Here is a situation I have encountered: I have two similair java application running on different servers. Both applications obtain data from the same website using web-service provided. But the site doesn’t know of course that the first app has taken the same peace of data as the second app. After fetching data should be saved in database. So I have a problem of saving the same data two times in a database.
How can I avoid duplicate entries in my db?
Probably there are two ways:
1) use database side. write something that looks like “insert if unique”.
2) use server side. write some intermediate service that will receive responses from two data fetchers and process them somehow.
I suppose second solution is more effecient.

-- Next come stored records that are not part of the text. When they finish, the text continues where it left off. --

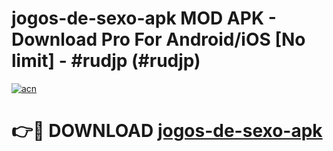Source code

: # jogos-de-sexo-apk MOD APK - Download Pro For Android/iOS [No limit] - #rudjp (#rudjp)

[![acn](https://github.com/user-attachments/assets/0f9c940e-d8b0-45ae-aac7-cd30a18b3e1c)](https://apps.libra.edu.pl/?title=jogos-de-sexo-apk&ref=10FE)

# 👉🔴 DOWNLOAD [jogos-de-sexo-apk](https://apps.libra.edu.pl/?title=jogos-de-sexo-apk&ref=10FE)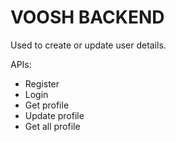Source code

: # VOOSH BACKEND

Used to create or update user details.

APIs:

- Register
- Login
- Get profile
- Update profile
- Get all profile
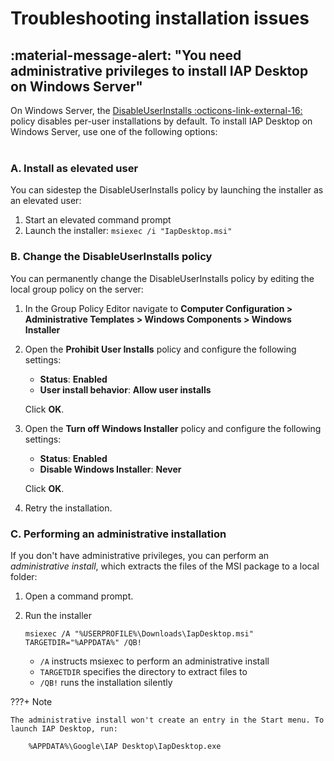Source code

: # Troubleshooting installation issues

## :material-message-alert: "You need administrative privileges to install IAP Desktop on Windows Server"

On Windows Server, the [DisableUserInstalls :octicons-link-external-16:](https://docs.microsoft.com/en-us/windows/win32/msi/disableuserinstalls)
policy disables per-user installations by default. To install IAP Desktop on Windows Server, use one of the following options:<br><br>

### A. Install as elevated user

You can sidestep the DisableUserInstalls policy by launching the installer as an elevated user:

1. Start an elevated command prompt
1. Launch the installer: `msiexec /i "IapDesktop.msi"`


### B. Change the DisableUserInstalls policy

You can permanently change the DisableUserInstalls policy by editing the local group policy on the server:

1.  In the Group Policy Editor navigate to **Computer Configuration > Administrative Templates > Windows Components > Windows Installer**
2.  Open the **Prohibit User Installs** policy and configure the following settings:
    
    +    **Status**: **Enabled**
    +    **User install behavior**: **Allow user installs**
    
    Click **OK**.
3.  Open the **Turn off Windows Installer** policy and configure the following settings:
    
    +    **Status**: **Enabled**
    +    **Disable Windows Installer**: **Never**
    
    Click **OK**.
5.  Retry the installation.

### C. Performing an administrative installation

If you don't have administrative privileges, you can perform an _administrative install_, which extracts the files of the MSI package to a local folder:

1.  Open a command prompt.
2.  Run the installer 

        msiexec /A "%USERPROFILE%\Downloads\IapDesktop.msi" TARGETDIR="%APPDATA%" /QB!
    
    +   `/A` instructs msiexec to perform an administrative install
    +   `TARGETDIR` specifies the directory to extract files to
    +   `/QB!` runs the installation silently
        
???+ Note

    The administrative install won't create an entry in the Start menu. To launch IAP Desktop, run:

        %APPDATA%\Google\IAP Desktop\IapDesktop.exe
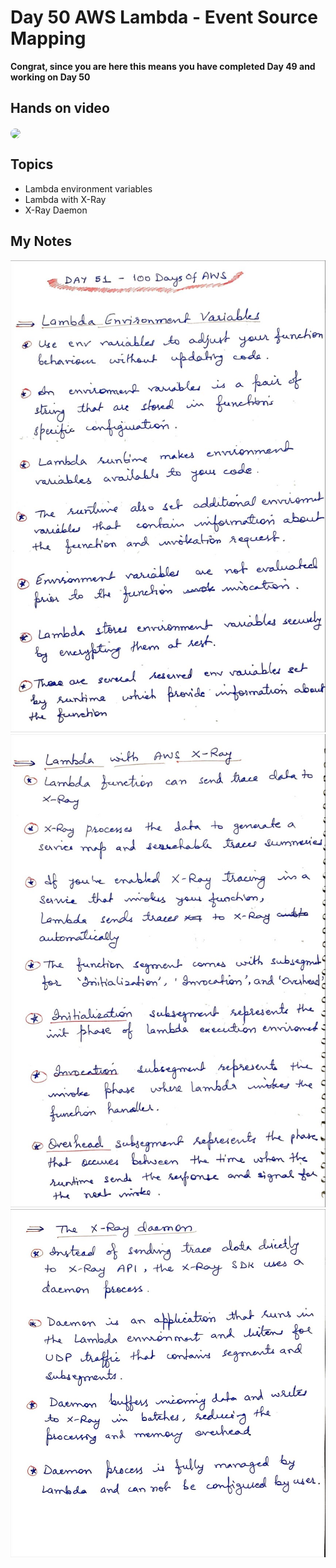 # Day 50 AWS Lambda - Event Source Mapping

**Congrat, since you are here this means you have completed Day 49 and working on Day 50**

## Hands on video
<a href="https://youtu.be/JXnaCW_p2rM">
<img src="https://i3.ytimg.com/vi/JXnaCW_p2rM/hqdefault.jpg" align="center" width="200" style="border-radius:40px" />
</a>

## Topics
  - Lambda environment variables
  - Lambda with X-Ray
  - X-Ray Daemon

## My Notes
  ![1](./images/66cca118abf9edc500df66160f0505afa4e927e1.jpeg)
  ![2](./images/0b91cce7eb69dc111d5ceacdde7d44d751be8521.jpeg)
  ![3](./images/12e417d1e5b9ef22247c4da52e9ee951958bc658.jpeg)
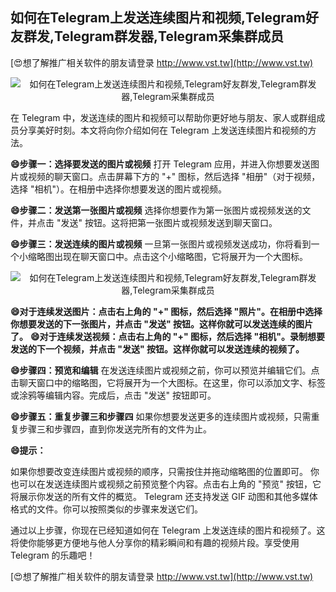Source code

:## **如何在Telegram上发送连续图片和视频,Telegram好友群发,Telegram群发器,Telegram采集群成员**

[😍想了解推广相关软件的朋友请登录 http://www.vst.tw](http://www.vst.tw)

 <center><img src="https://vst.tw/MP4/tuiguang/png/4.png" alt="如何在Telegram上发送连续图片和视频,Telegram好友群发,Telegram群发器,Telegram采集群成员"></center>

在 Telegram 中，发送连续的图片和视频可以帮助你更好地与朋友、家人或群组成员分享美好时刻。本文将向你介绍如何在 Telegram 上发送连续图片和视频的方法。

**😄步骤一：选择要发送的图片或视频**
打开 Telegram 应用，并进入你想要发送图片或视频的聊天窗口。点击屏幕下方的 "+" 图标，然后选择 "相册"（对于视频，选择 "相机"）。在相册中选择你想要发送的图片或视频。

**😄步骤二：发送第一张图片或视频**
选择你想要作为第一张图片或视频发送的文件，并点击 "发送" 按钮。这将把第一张图片或视频发送到聊天窗口。

**😄步骤三：发送连续的图片或视频**
一旦第一张图片或视频发送成功，你将看到一个小缩略图出现在聊天窗口中。点击这个小缩略图，它将展开为一个大图标。

 <center><img src="https://vst.tw/MP4/tuiguang/png/8.png" alt="如何在Telegram上发送连续图片和视频,Telegram好友群发,Telegram群发器,Telegram采集群成员"></center>

**😄对于连续发送图片：点击右上角的 "+" 图标，然后选择 "照片"。在相册中选择你想要发送的下一张图片，并点击 "发送" 按钮。这样你就可以发送连续的图片了。**
**😄对于连续发送视频：点击右上角的 "+" 图标，然后选择 "相机"。录制想要发送的下一个视频，并点击 "发送" 按钮。这样你就可以发送连续的视频了。**

**😄步骤四：预览和编辑**
在发送连续图片或视频之前，你可以预览并编辑它们。点击聊天窗口中的缩略图，它将展开为一个大图标。在这里，你可以添加文字、标签或涂鸦等编辑内容。完成后，点击 "发送" 按钮即可。

**😄步骤五：重复步骤三和步骤四**
如果你想要发送更多的连续图片或视频，只需重复步骤三和步骤四，直到你发送完所有的文件为止。

**😄提示：**

如果你想要改变连续图片或视频的顺序，只需按住并拖动缩略图的位置即可。
你也可以在发送连续图片或视频之前预览整个内容。点击右上角的 "预览" 按钮，它将展示你发送的所有文件的概览。
Telegram 还支持发送 GIF 动图和其他多媒体格式的文件。你可以按照类似的步骤来发送它们。

通过以上步骤，你现在已经知道如何在 Telegram 上发送连续的图片和视频了。这将使你能够更方便地与他人分享你的精彩瞬间和有趣的视频片段。享受使用 Telegram 的乐趣吧！

[😍想了解推广相关软件的朋友请登录 http://www.vst.tw](http://www.vst.tw)



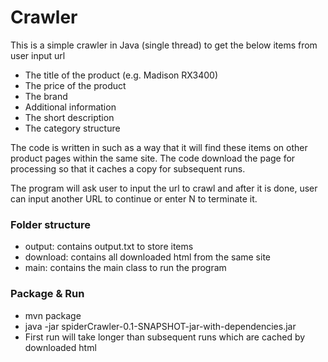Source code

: # Crawler
This is a simple crawler in Java (single thread) to get the below items from user input url
 - The title of the product (e.g. Madison RX3400)
 - The price of the product
 - The brand
 - Additional information 
 - The short description
 - The category structure
 
The code is written in such as a way that it will find these items on other product pages within the same site. The code download the page for processing so that it caches a copy for subsequent runs.

The program will ask user to input the url to crawl and after it is done, user can input another URL to continue or enter N to terminate it.

### Folder structure
- output: contains output.txt to store items
- download: contains all downloaded html from the same site
- main: contains the main class to run the program

### Package & Run
- mvn package
- java -jar spiderCrawler-0.1-SNAPSHOT-jar-with-dependencies.jar
- First run will take longer than subsequent runs which are cached by downloaded html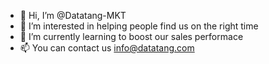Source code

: - 👋 Hi, I’m @Datatang-MKT
- 👀 I’m interested in helping people find us on the right time
- 🌱 I’m currently learning to boost our sales performace 
- 📫 You can contact us info@datatang.com

<!---
Datatang-MKT/Datatang-MKT is a ✨ special ✨ repository because its `README.md` (this file) appears on your GitHub profile.
You can click the Preview link to take a look at your changes.
--->
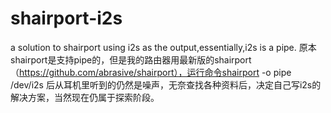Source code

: shairport-i2s
=============

a solution to shairport using i2s as the output,essentially,i2s is a pipe.
原本shairport是支持pipe的，但是我的路由器用最新版的shairport（https://github.com/abrasive/shairport），运行命令shairport -o pipe /dev/i2s 后从耳机里听到的仍然是噪声，无奈查找各种资料后，决定自己写i2s的解决方案，当然现在仍属于探索阶段。
 
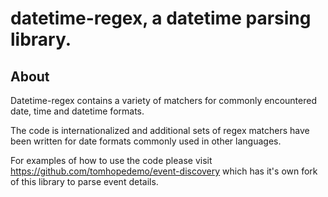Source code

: # datetime-regex, a datetime parsing library.  

## About
Datetime-regex contains a variety of matchers for commonly encountered date, time and datetime formats. 

The code is internationalized and additional sets of regex matchers have been written for date formats commonly used in other languages.

For examples of how to use the code please visit https://github.com/tomhopedemo/event-discovery which has it's own fork of this library to parse event details.

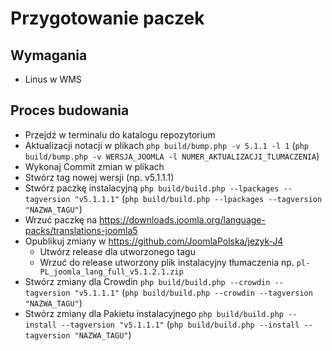 # Przygotowanie paczek

## Wymagania
- Linus w WMS

## Proces budowania
- Przejdź w terminalu do katalogu repozytorium
- Aktualizacji notacji w plikach `php build/bump.php -v 5.1.1 -l 1` (`php build/bump.php -v WERSJA_JOOMLA -l NUMER_AKTUALIZACJI_TLUMACZENIA`)
- Wykonaj Commit zmian w plikach
- Stwórz tag nowej wersji (np. v5.1.1.1)
- Stwórz paczkę instalacyjną `php build/build.php --lpackages --tagversion "v5.1.1.1"` (`php build/build.php --lpackages --tagversion "NAZWA_TAGU"`)
- Wrzuć paczkę na https://downloads.joomla.org/language-packs/translations-joomla5
- Opublikuj zmiany w https://github.com/JoomlaPolska/jezyk-J4
  - Utwórz release dla utworzonego tagu
  - Wrzuć do release utworzony plik instalacyjny tłumaczenia np. `pl-PL_joomla_lang_full_v5.1.2.1.zip`
- Stwórz zmiany dla Crowdin `php build/build.php --crowdin --tagversion "v5.1.1.1"` (`php build/build.php --crowdin --tagversion "NAZWA_TAGU"`)
- Stwórz zmiany dla Pakietu instalacyjnego `php build/build.php --install --tagversion "v5.1.1.1"` (`php build/build.php --install --tagversion "NAZWA_TAGU"`)
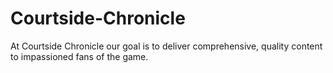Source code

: # Courtside-Chronicle
At Courtside Chronicle our goal is to deliver comprehensive, quality content to impassioned fans of the game.
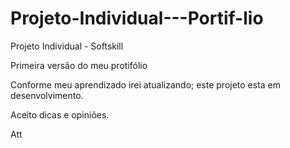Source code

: # Projeto-Individual---Portif-lio
Projeto Individual - Softskill

Primeira versão do meu protifólio

Conforme meu aprendizado irei atualizando; este projeto esta em desenvolvimento.

Aceito dicas e opiniões.

Att
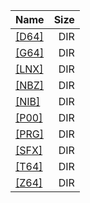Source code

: |Name|Size|
|:---|---:|
|[[D64]]([D64]/index.html)|DIR|
|[[G64]]([G64]/index.html)|DIR|
|[[LNX]]([LNX]/index.html)|DIR|
|[[NBZ]]([NBZ]/index.html)|DIR|
|[[NIB]]([NIB]/index.html)|DIR|
|[[P00]]([P00]/index.html)|DIR|
|[[PRG]]([PRG]/index.html)|DIR|
|[[SFX]]([SFX]/index.html)|DIR|
|[[T64]]([T64]/index.html)|DIR|
|[[Z64]]([Z64]/index.html)|DIR|
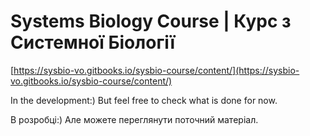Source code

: # Systems Biology Course | Курс з Системної Біології

[https://sysbio-vo.gitbooks.io/sysbio-course/content/](https://sysbio-vo.gitbooks.io/sysbio-course/content/)

In the development:) But feel free to check what is done for now.

В розробці:) Але можете переглянути поточний матеріал.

Can you advice something on this topic?
How would you implement that intermediate service? How would implement communication between the services? If we would use the HashMaps to store received data, how can we estimate maximum size of HashMap that our system can handle?
Do you really need to fetch data at two servers simultaneously? Checking every entry during insert if not present could be expensive. Merging several fetches can be time consuming as well. Is there any benefit of fetching in parallel? Consider having one fetcher at time.
The problem you will face is that you have to choose which one of you distributed processes should perform data fetching and storing it in DB.
It is some kind of Leader Election problem.
Take a look at Apache ZooKeeper which is distributed coordination service.
There is a receipt how to implement leader election with ZooKeeper.
There are a lot of frameworks that already implemented this receipt. I’d recommend you to use Netflix curator. More details about the leader election with curator is available at wiki.